«En una democracia -escribe Stephen Kinzer en el Boston Globe-, a nadie debería tranquilizar oír que los generales han impuesto disciplina sobre un jefe de Estado Electo. Se supone que eso nunca había de ocurrir en Estados Unidos. Ahora está ocurriendo».
Nadie que haya seguido siquiera esporádicamente la cobertura que ha hecho La Gaceta de la presidencia de Donald Trump puede ignorar que la noticia más repetida ha sido la de los intentos de la oposición -lo demócratas, sí, pero también los grandes grupos mediáticos- por derribarle como sea desde el primer día. Ningún presidente ha sufrido una campaña de acoso tan unánime, universal, feroz, continua y estridente.

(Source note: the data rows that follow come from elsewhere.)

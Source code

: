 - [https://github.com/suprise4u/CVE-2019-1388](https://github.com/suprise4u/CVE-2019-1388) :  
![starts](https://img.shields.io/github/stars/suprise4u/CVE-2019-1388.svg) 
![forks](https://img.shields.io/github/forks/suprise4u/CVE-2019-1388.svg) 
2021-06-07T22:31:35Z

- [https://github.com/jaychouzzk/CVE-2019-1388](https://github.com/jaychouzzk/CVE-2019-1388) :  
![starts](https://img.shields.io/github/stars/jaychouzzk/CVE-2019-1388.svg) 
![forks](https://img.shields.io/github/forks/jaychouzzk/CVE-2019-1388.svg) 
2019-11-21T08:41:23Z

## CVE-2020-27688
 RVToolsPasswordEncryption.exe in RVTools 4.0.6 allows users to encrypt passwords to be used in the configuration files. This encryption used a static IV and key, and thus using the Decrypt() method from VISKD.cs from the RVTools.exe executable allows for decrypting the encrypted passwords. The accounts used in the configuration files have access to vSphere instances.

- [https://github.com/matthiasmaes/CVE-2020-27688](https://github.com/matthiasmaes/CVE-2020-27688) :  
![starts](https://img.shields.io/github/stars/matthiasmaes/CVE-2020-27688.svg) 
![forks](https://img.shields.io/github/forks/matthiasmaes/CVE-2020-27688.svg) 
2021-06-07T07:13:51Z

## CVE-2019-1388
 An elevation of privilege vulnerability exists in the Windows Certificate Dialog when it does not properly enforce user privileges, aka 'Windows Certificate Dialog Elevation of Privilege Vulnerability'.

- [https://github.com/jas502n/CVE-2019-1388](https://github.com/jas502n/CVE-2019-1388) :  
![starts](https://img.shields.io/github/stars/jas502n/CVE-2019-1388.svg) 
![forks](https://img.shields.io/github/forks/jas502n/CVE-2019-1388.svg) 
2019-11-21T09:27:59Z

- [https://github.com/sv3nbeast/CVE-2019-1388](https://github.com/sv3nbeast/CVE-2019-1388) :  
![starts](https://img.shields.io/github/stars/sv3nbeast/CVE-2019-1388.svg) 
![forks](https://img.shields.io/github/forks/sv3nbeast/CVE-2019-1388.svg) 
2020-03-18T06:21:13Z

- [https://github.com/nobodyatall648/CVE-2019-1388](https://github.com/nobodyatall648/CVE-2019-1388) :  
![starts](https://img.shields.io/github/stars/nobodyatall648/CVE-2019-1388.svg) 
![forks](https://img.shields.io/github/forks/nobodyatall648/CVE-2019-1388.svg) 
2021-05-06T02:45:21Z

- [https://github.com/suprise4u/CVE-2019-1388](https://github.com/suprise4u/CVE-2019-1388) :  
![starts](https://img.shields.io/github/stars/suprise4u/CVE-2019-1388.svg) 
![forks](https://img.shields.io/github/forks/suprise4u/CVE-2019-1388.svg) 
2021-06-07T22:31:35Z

Se intentó que los miembros del Colegio Electoral cambiaran su voto, se intentó anular la votación alegando ‘injerencia’ rusa -esa ‘trama rusa’ que se ha ido desinflando día tras día- y apenas pasa un día sin que se husmeen cargos para un posible cese parlamentario o ‘impeachment’, todo en vano hasta ahora.
Pero justo cuando la tormenta empezaba a amainar, empieza a sonar cada vez con más fuerza la palabra tabú en la política americana: golpe de Estado.
En Estados Unidos tienen a gala haber sido una democracia sin interrupción durante toda su historia. La única intentona, el llamado ‘Business Plot’ de 1933 contra Franklin Delano Roosevelt, es aún objeto de encendida polémica entre los historiadores.
Kinzer no sugiere la existencia de un golpe clásico, con el Ejército en las calles y ocupando los puntos neurálgico, la deposición del presidente y una proclama al país. Cada tiempo tiene sus rituales. Sin embargo, afirma, «el poder en última instancia de moldear la política exterior y de seguridad ha caído en manos de tres militares: el General James Mattis, secretario de Defensa; el General John Kelly, jefe de Gabinete; y el General H.R. McMaster, asesor de Seguridad Nacional».
Añade Kinzer que, a diferencia de otras ‘juntas’ militares, la que copa el poder en América solo tiene interés en la posición internacional del país, no en su política interna. Eso explicaría, entre otras cosas, la decisión del presidente de aumentar la presencia militar en Afganistán cuando se pasó toda la campaña insistiendo en que había que abandonar el país asiático, o el recurso a sanciones contra Corea del Norte en lugar de ese «fuego y furia» con que amenazó a principios de la crisis.
Sin embargo, no puedo estar tan seguro de que los ‘cuidadores’ de Trump, sean estos los generales de los que habla Kinzer o un grupo más amplio, se desinteresen de la política nacional. De hecho, Breitbart informaba hace unos días de la comida en la Casa Blanca que el General Kelly organizó muy cuidadosamente de modo que Trump se sentase entre los demócratas Shummer y Pelosi, justo antes de anunciar que los ‘dreamers’ -los ilegales favorecidos por el programa DACA- se quedan, para indignación de sus menguantes partidarios.
Tampoco significa esto que se haya puesto fin a los denodados esfuerzos por expulsarle de la Casa Blanca, esté o no neutralizado. Ayer mismo, en una entrevista concedida a la cadena pública NPR, la ex candidata presidencial Hillary Clinton, de promoción de su nuevo libro What Happened, declaró que no ha renunciado en absoluto a cuestionar la legitimidad de las elecciones.